Tottenham surely has no reason to stress about Son Heung-min at this point in the season. Right?
He’s struggled to find the back of the net so far, a surprising note for last year’s Golden Boot winner and the player who also tallied 17 goals the year before that. While Antonio Conte insists he has no concerns about the star forward’s play, it might be wise to take a closer look at his form.
At first glance, he passes the eye test. Son looks like the same player fans have enjoyed over the past few seasons, as he makes his runs and threatens keepers. His finishing has been off just enough as with a near-miss over the crossbar and an awkward sequence near the keeper this weekend, but it seems more like a matter of fine-tuning than of deeper problems.
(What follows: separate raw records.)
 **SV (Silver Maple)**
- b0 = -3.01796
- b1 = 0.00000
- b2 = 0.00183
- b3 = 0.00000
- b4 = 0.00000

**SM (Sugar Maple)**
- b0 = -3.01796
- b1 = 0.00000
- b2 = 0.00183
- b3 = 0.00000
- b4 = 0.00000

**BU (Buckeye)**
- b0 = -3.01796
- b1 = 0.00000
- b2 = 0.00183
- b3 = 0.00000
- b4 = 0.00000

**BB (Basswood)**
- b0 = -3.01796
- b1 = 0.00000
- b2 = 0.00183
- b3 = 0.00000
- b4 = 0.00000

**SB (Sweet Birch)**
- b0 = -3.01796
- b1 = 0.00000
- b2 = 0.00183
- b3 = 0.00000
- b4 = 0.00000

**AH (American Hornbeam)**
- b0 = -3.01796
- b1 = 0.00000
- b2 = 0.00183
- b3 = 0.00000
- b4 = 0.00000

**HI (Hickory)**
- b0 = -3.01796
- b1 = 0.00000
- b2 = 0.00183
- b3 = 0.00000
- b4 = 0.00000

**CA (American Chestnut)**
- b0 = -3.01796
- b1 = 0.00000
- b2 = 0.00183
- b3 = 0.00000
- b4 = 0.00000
Statistically, he looks okay. Both his expected goals and expected assists are down a little from 21/22, but that only makes sense when compared to a career year. Both xG and xA align with his other seasons, suggesting that he’s contributing nearly as much as he has been, just without the same results. Maybe we wouldn’t be running through these thoughts if that one shot was two feet lower.
On closer look, though, a couple of changes to his game do appear. First, Son dribbles less this season. He’s been getting fewer touches, which limits his opportunities, but he hasn’t been as ambitious with the ball as in the past. Despite the team’s success, Spurs have looked a little stagnant at times, and releasing Son to play with more freedom on the ball might be a way to find more spark. (If Richarlison feels free to juggle on the field, Son can probably work a stepover here or there.)
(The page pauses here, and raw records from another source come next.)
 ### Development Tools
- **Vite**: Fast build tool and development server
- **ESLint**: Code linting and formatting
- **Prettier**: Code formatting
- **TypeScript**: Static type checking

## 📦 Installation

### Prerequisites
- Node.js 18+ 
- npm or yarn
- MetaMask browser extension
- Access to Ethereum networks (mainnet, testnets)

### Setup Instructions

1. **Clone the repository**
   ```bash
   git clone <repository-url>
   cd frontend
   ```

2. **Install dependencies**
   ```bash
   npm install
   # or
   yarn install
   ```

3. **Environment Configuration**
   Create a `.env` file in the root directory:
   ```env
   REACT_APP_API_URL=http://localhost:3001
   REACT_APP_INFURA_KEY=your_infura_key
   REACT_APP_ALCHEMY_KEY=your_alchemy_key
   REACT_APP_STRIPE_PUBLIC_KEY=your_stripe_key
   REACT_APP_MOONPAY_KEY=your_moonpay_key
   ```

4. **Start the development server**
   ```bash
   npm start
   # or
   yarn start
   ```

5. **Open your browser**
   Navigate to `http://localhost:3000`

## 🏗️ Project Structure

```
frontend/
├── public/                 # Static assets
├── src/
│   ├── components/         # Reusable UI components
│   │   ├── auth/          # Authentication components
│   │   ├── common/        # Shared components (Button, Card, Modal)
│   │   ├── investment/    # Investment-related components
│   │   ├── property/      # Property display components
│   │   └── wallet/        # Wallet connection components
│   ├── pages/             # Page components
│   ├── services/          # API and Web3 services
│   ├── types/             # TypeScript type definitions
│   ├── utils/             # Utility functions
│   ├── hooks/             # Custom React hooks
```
Second, he isn’t getting into the half-space as high up the field as he used to. We might not have enough evidence with only four games, but it looks like Son is keeping a little wider and deeper than he needs to be to stay effective. Reguillon, despite some inconsistency, provided lengthy outside support last season. Both Perisic and Sessegnon work, but Perisic will drift inside, too, perhaps changing the structure of the left side of the attack. Spurs would benefit from using their wingbacks to keep the width and letting Son cut in, sometimes on the dribble, looking to create from the half-space in the final third and in.
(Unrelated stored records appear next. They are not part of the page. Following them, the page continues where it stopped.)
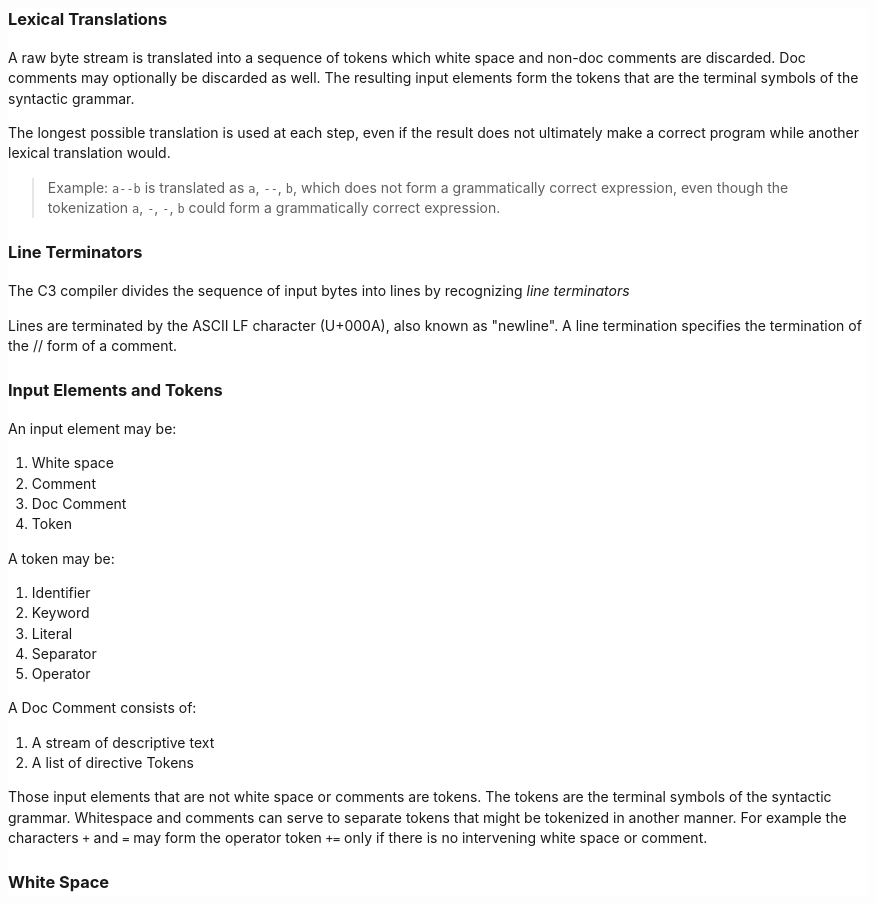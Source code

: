 ### Lexical Translations

A raw byte stream is translated into a sequence of tokens which white space and non-doc comments are discarded. Doc
comments may optionally be discarded as well. The resulting input elements form the tokens that are the terminal symbols
of the syntactic grammar.

The longest possible translation is used at each step, even if the result does not ultimately make a correct program
while another lexical translation would.

> Example: `a--b` is translated as `a`, `--`, `b`, which does not form a grammatically correct expression, even though the tokenization `a`, `-`, `-`, `b` could form a grammatically correct expression.

### Line Terminators

The C3 compiler divides the sequence of input bytes into lines by recognizing *line terminators*

Lines are terminated by the ASCII LF character (U+000A), also known as "newline". A line termination specifies the
termination of the // form of a comment.

### Input Elements and Tokens

An input element may be:

1. White space
2. Comment
3. Doc Comment
4. Token

A token may be:

1. Identifier
2. Keyword
3. Literal
4. Separator
5. Operator

A Doc Comment consists of:

1. A stream of descriptive text
2. A list of directive Tokens

Those input elements that are not white space or comments are tokens. The tokens are the terminal symbols of the
syntactic grammar. Whitespace and comments can serve to separate tokens that might be tokenized in another manner. For
example the characters `+` and `=` may form the operator token `+=` only if there is no intervening white space or
comment.

### White Space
Kane’s first goal was a beautiful example of the benefits of a winger cutting in. The sequence started with Kulusevski turning toward the middle, swapping places with Kane and setting him up for the goal.
One of the advantages of Conte’s 3-4-3 is the outside support given to the wingers but hard-working wingbacks. Son (like most wingers) benefits from the chance to turn inside a little earlier, and with Perisic’s quality behind him, the Spurs have the setup to spring him to another wonderful season.
At this point, we don’t have reason to doubt that Son won’t continue to be one of the best forwards in all football, regardless of what one particular stat category looks like. Still, a little tweak couldn’t hurt.